=== DATASET RECORDS ===

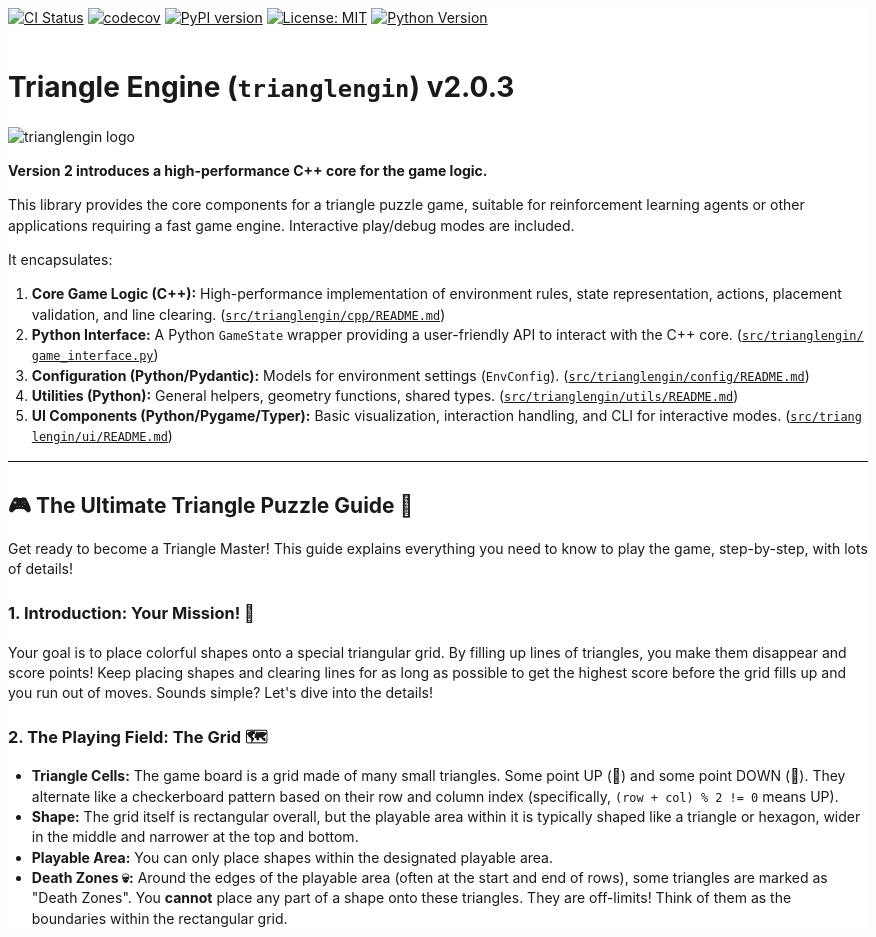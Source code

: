 
[![CI Status](https://github.com/lguibr/trianglengin/actions/workflows/ci_cd.yml/badge.svg)](https://github.com/lguibr/trianglengin/actions/workflows/ci_cd.yml)
[![codecov](https://codecov.io/gh/lguibr/trianglengin/graph/badge.svg?token=YOUR_CODECOV_TOKEN_HERE&flag=trianglengin)](https://codecov.io/gh/lguibr/trianglengin)
[![PyPI version](https://badge.fury.io/py/trianglengin.svg)](https://badge.fury.io/py/trianglengin)
[![License: MIT](https://img.shields.io/badge/License-MIT-yellow.svg)](https://opensource.org/licenses/MIT)
[![Python Version](https://img.shields.io/badge/python-3.10+-blue.svg)](https://www.python.org/downloads/)

# Triangle Engine (`trianglengin`) v2.0.3
<img src="bitmap.png" alt="trianglengin logo" width="300"/>

**Version 2 introduces a high-performance C++ core for the game logic.**

This library provides the core components for a triangle puzzle game, suitable for reinforcement learning agents or other applications requiring a fast game engine. Interactive play/debug modes are included.

It encapsulates:

1.  **Core Game Logic (C++):** High-performance implementation of environment rules, state representation, actions, placement validation, and line clearing. ([`src/trianglengin/cpp/README.md`](src/trianglengin/cpp/README.md))
2.  **Python Interface:** A Python `GameState` wrapper providing a user-friendly API to interact with the C++ core. ([`src/trianglengin/game_interface.py`](src/trianglengin/game_interface.py))
3.  **Configuration (Python/Pydantic):** Models for environment settings (`EnvConfig`). ([`src/trianglengin/config/README.md`](src/trianglengin/config/README.md))
4.  **Utilities (Python):** General helpers, geometry functions, shared types. ([`src/trianglengin/utils/README.md`](src/trianglengin/utils/README.md))
5.  **UI Components (Python/Pygame/Typer):** Basic visualization, interaction handling, and CLI for interactive modes. ([`src/trianglengin/ui/README.md`](src/trianglengin/ui/README.md))

---



## 🎮 The Ultimate Triangle Puzzle Guide 🧩

Get ready to become a Triangle Master! This guide explains everything you need to know to play the game, step-by-step, with lots of details!

### 1. Introduction: Your Mission! 🎯

Your goal is to place colorful shapes onto a special triangular grid. By filling up lines of triangles, you make them disappear and score points! Keep placing shapes and clearing lines for as long as possible to get the highest score before the grid fills up and you run out of moves. Sounds simple? Let's dive into the details!

### 2. The Playing Field: The Grid 🗺️

- **Triangle Cells:** The game board is a grid made of many small triangles. Some point UP (🔺) and some point DOWN (🔻). They alternate like a checkerboard pattern based on their row and column index (specifically, `(row + col) % 2 != 0` means UP).
- **Shape:** The grid itself is rectangular overall, but the playable area within it is typically shaped like a triangle or hexagon, wider in the middle and narrower at the top and bottom.
- **Playable Area:** You can only place shapes within the designated playable area.
- **Death Zones 💀:** Around the edges of the playable area (often at the start and end of rows), some triangles are marked as "Death Zones". You **cannot** place any part of a shape onto these triangles. They are off-limits! Think of them as the boundaries within the rectangular grid.
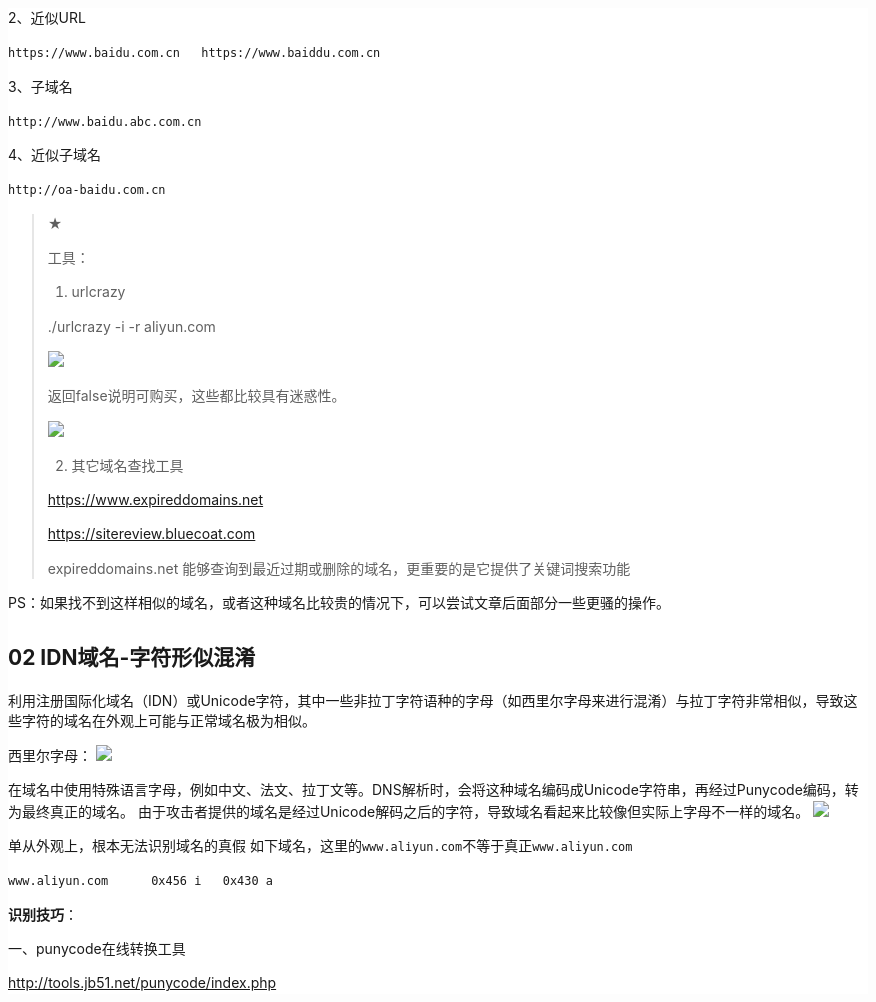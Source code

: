2、近似URL

`https://www.baidu.com.cn   https://www.baiddu.com.cn   `

3、子域名

`http://www.baidu.abc.com.cn   `

4、近似子域名

`http://oa-baidu.com.cn   `

> ★
> 
> 工具：
> 
> 1.  urlcrazy
>     
> 
> ./urlcrazy -i -r aliyun.com
> 
> ![](https://files.mdnice.com/user/80803/977754b3-0068-45a8-9ada-8f73e14e3ef4.png)
> 
> 返回false说明可购买，这些都比较具有迷惑性。
> 
> ![](https://files.mdnice.com/user/80803/792972f0-3e67-42db-926b-ceaad88e11f7.png)
> 
> 2.  其它域名查找工具
>     
> 
> https://www.expireddomains.net
> 
> https://sitereview.bluecoat.com
> 
> expireddomains.net 能够查询到最近过期或删除的域名，更重要的是它提供了关键词搜索功能

PS：如果找不到这样相似的域名，或者这种域名比较贵的情况下，可以尝试文章后面部分一些更骚的操作。

02 IDN域名-字符形似混淆
---------------

利用注册国际化域名（IDN）或Unicode字符，其中一些非拉丁字符语种的字母（如西里尔字母来进行混淆）与拉丁字符非常相似，导致这些字符的域名在外观上可能与正常域名极为相似。

西里尔字母： ![](https://files.mdnice.com/user/80803/c4ed5e08-1e57-4f7f-952f-7ec2d525245d.jpeg)

在域名中使用特殊语言字母，例如中文、法文、拉丁文等。DNS解析时，会将这种域名编码成Unicode字符串，再经过Punycode编码，转为最终真正的域名。 由于攻击者提供的域名是经过Unicode解码之后的字符，导致域名看起来比较像但实际上字母不一样的域名。 ![](https://files.mdnice.com/user/80803/ec60ccec-b290-4001-b15b-1b0d1de473b5.png)

单从外观上，根本无法识别域名的真假 如下域名，这里的`www.аlіyun.com`不等于真正`www.aliyun.com`

`www.аlіyun.com      0x456 і   0x430 а   `

**识别技巧**：

一、punycode在线转换工具

http://tools.jb51.net/punycode/index.php
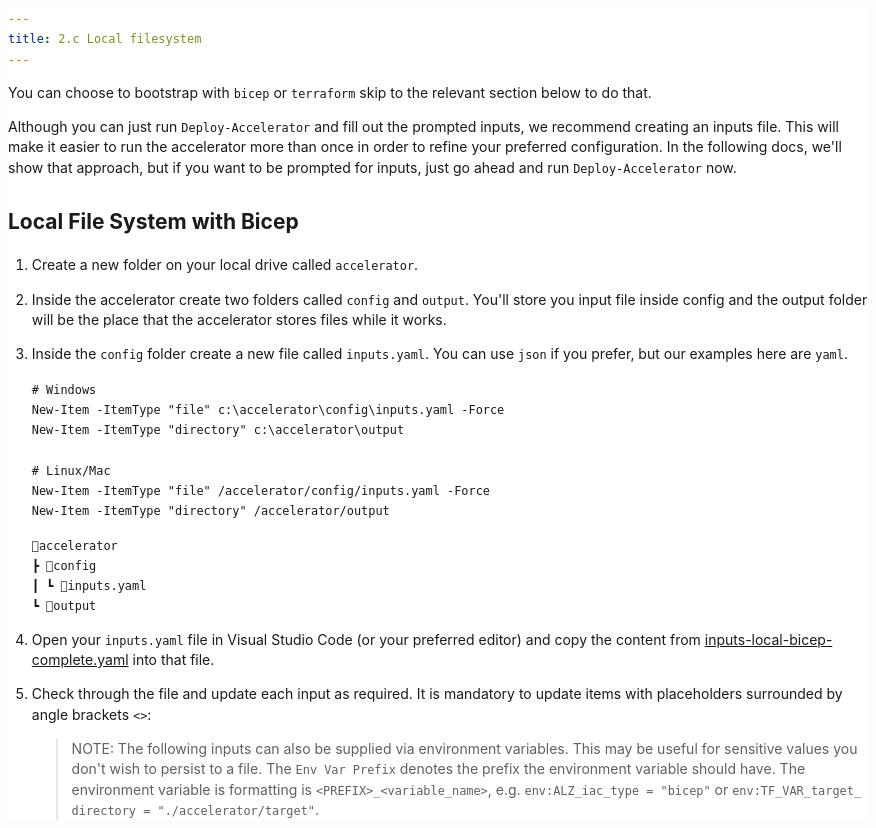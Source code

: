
 ```yaml
---
title: 2.c Local filesystem
---
```


You can choose to bootstrap with `bicep` or `terraform` skip to the relevant section below to do that.

Although you can just run `Deploy-Accelerator` and fill out the prompted inputs, we recommend creating an inputs file.  This will make it easier to run the accelerator more than once in order to refine your preferred configuration. In the following docs, we'll show that approach, but if you want to be prompted for inputs, just go ahead and run `Deploy-Accelerator` now.

## Local File System with Bicep

1. Create a new folder on your local drive called `accelerator`.
1. Inside the accelerator create two folders called `config` and `output`. You'll store you input file inside config and the output folder will be the place that the accelerator stores files while it works.
1. Inside the `config` folder create a new file called `inputs.yaml`. You can use `json` if you prefer, but our examples here are `yaml`.

    ```pwsh
    # Windows
    New-Item -ItemType "file" c:\accelerator\config\inputs.yaml -Force
    New-Item -ItemType "directory" c:\accelerator\output

    # Linux/Mac
    New-Item -ItemType "file" /accelerator/config/inputs.yaml -Force
    New-Item -ItemType "directory" /accelerator/output
    ```

    ```plaintext
    📂accelerator
    ┣ 📂config
    ┃ ┗ 📜inputs.yaml
    ┗ 📂output
    ```

1. Open your `inputs.yaml` file in Visual Studio Code (or your preferred editor) and copy the content from [inputs-local-bicep-complete.yaml][example_powershell_inputs_local_bicep_complete] into that file.
1. Check through the file and update each input as required. It is mandatory to update items with placeholders surrounded by angle brackets `<>`:

    >NOTE: The following inputs can also be supplied via environment variables. This may be useful for sensitive values you don't wish to persist to a file. The `Env Var Prefix` denotes the prefix the environment variable should have. The environment variable is formatting is `<PREFIX>_<variable_name>`, e.g. `env:ALZ_iac_type = "bicep"` or `env:TF_VAR_target_directory = "./accelerator/target"`.


[example_powershell_inputs_local_bicep_complete]:     examples/powershell-inputs/inputs-local-bicep-complete.yaml "Example - PowerShell Inputs - Local - Bicep - Complete"
[example_powershell_inputs_local_terraform_basic]:     examples/powershell-inputs/inputs-local-terraform-basic.yaml "Example - PowerShell Inputs - Local - Terraform - Basic"
[example_powershell_inputs_local_terraform_hubnetworking]:     examples/powershell-inputs/inputs-local-terraform-hubnetworking.yaml "Example - PowerShell Inputs - Local - Terraform - Hub Networking"
[example_powershell_inputs_local_terraform_complete]:     examples/powershell-inputs/inputs-local-terraform-complete.yaml "Example - PowerShell Inputs - Local - Terraform - Complete"
[example_powershell_inputs_local_terraform_complete_multi_region]:     examples/powershell-inputs/inputs-local-terraform-complete-multi-region.yaml "Example - PowerShell Inputs - Local - Terraform - Complete Multi Region"
[example_powershell_inputs_local_terraform_financial_service_industry_landing_zone]:     examples/powershell-inputs/inputs-local-terraform-financial-services-landing-zone.yaml "Example - PowerShell Inputs - Local - Terraform - Financial Services Industry Landing Zone"
[example_powershell_inputs_local_terraform_sovereign_landing_zone]:     examples/powershell-inputs/inputs-local-terraform-sovereign-landing-zone.yaml "Example - PowerShell Inputs - Local - Terraform - Sovereign Landing Zone"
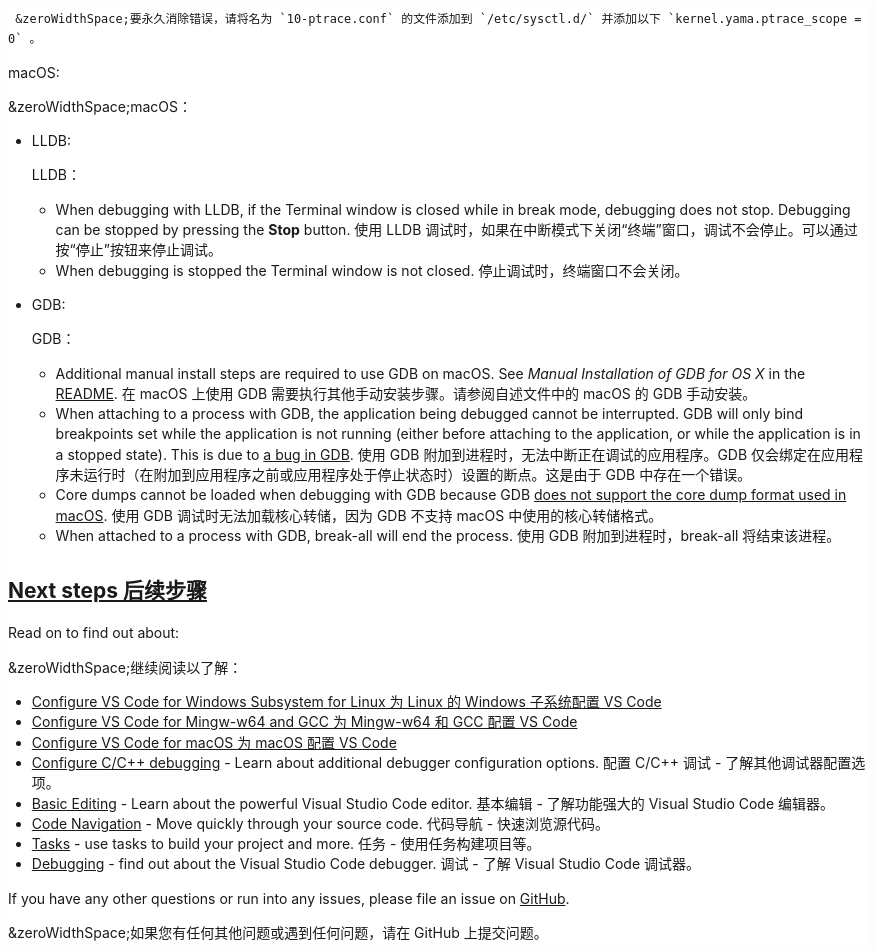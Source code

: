      &zeroWidthSpace;要永久消除错误，请将名为 `10-ptrace.conf` 的文件添加到 `/etc/sysctl.d/` 并添加以下 `kernel.yama.ptrace_scope = 0` 。

macOS:

&zeroWidthSpace;macOS：

- LLDB:

  
  LLDB：

  - When debugging with LLDB, if the Terminal window is closed while in break mode, debugging does not stop. Debugging can be stopped by pressing the **Stop** button.
    使用 LLDB 调试时，如果在中断模式下关闭“终端”窗口，调试不会停止。可以通过按“停止”按钮来停止调试。
  - When debugging is stopped the Terminal window is not closed.
    停止调试时，终端窗口不会关闭。

- GDB:

  
  GDB：

  - Additional manual install steps are required to use GDB on macOS. See *Manual Installation of GDB for OS X* in the [README](https://marketplace.visualstudio.com/items?itemName=ms-vscode.cpptools).
    在 macOS 上使用 GDB 需要执行其他手动安装步骤。请参阅自述文件中的 macOS 的 GDB 手动安装。
  - When attaching to a process with GDB, the application being debugged cannot be interrupted. GDB will only bind breakpoints set while the application is not running (either before attaching to the application, or while the application is in a stopped state). This is due to [a bug in GDB](https://sourceware.org/bugzilla/show_bug.cgi?id=20035).
    使用 GDB 附加到进程时，无法中断正在调试的应用程序。GDB 仅会绑定在应用程序未运行时（在附加到应用程序之前或应用程序处于停止状态时）设置的断点。这是由于 GDB 中存在一个错误。
  - Core dumps cannot be loaded when debugging with GDB because GDB [does not support the core dump format used in macOS](https://www.sourceware.org/ml/gdb/2014-01/msg00036.html).
    使用 GDB 调试时无法加载核心转储，因为 GDB 不支持 macOS 中使用的核心转储格式。
  - When attached to a process with GDB, break-all will end the process.
    使用 GDB 附加到进程时，break-all 将结束该进程。

## [Next steps 后续步骤](https://code.visualstudio.com/docs/cpp/cpp-debug#_next-steps)

Read on to find out about:

&zeroWidthSpace;继续阅读以了解：

- [Configure VS Code for Windows Subsystem for Linux
  为 Linux 的 Windows 子系统配置 VS Code](https://code.visualstudio.com/docs/cpp/config-wsl)
- [Configure VS Code for Mingw-w64 and GCC
  为 Mingw-w64 和 GCC 配置 VS Code](https://code.visualstudio.com/docs/cpp/config-mingw)
- [Configure VS Code for macOS
  为 macOS 配置 VS Code](https://code.visualstudio.com/docs/cpp/config-clang-mac)
- [Configure C/C++ debugging](https://code.visualstudio.com/docs/cpp/launch-json-reference) - Learn about additional debugger configuration options.
  配置 C/C++ 调试 - 了解其他调试器配置选项。
- [Basic Editing](https://code.visualstudio.com/docs/editor/codebasics) - Learn about the powerful Visual Studio Code editor.
  基本编辑 - 了解功能强大的 Visual Studio Code 编辑器。
- [Code Navigation](https://code.visualstudio.com/docs/editor/editingevolved) - Move quickly through your source code.
  代码导航 - 快速浏览源代码。
- [Tasks](https://code.visualstudio.com/docs/editor/tasks) - use tasks to build your project and more.
  任务 - 使用任务构建项目等。
- [Debugging](https://code.visualstudio.com/docs/editor/debugging) - find out about the Visual Studio Code debugger.
  调试 - 了解 Visual Studio Code 调试器。

If you have any other questions or run into any issues, please file an issue on [GitHub](https://github.com/microsoft/vscode-cpptools/issues).

&zeroWidthSpace;如果您有任何其他问题或遇到任何问题，请在 GitHub 上提交问题。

===

> THE PROBLEM
Retype, exactly and in full, the lines above from the one containing "(Python/Pydantic):** Models for" through the one containing "### 2. The Playing Field: The Grid 🗺️".

> THE ANSWER
3.  **Configuration (Python/Pydantic):** Models for environment settings (`EnvConfig`). ([`src/trianglengin/config/README.md`](src/trianglengin/config/README.md))
4.  **Utilities (Python):** General helpers, geometry functions, shared types. ([`src/trianglengin/utils/README.md`](src/trianglengin/utils/README.md))
5.  **UI Components (Python/Pygame/Typer):** Basic visualization, interaction handling, and CLI for interactive modes. ([`src/trianglengin/ui/README.md`](src/trianglengin/ui/README.md))

---



## 🎮 The Ultimate Triangle Puzzle Guide 🧩

Get ready to become a Triangle Master! This guide explains everything you need to know to play the game, step-by-step, with lots of details!

### 1. Introduction: Your Mission! 🎯

Your goal is to place colorful shapes onto a special triangular grid. By filling up lines of triangles, you make them disappear and score points! Keep placing shapes and clearing lines for as long as possible to get the highest score before the grid fills up and you run out of moves. Sounds simple? Let's dive into the details!

### 2. The Playing Field: The Grid 🗺️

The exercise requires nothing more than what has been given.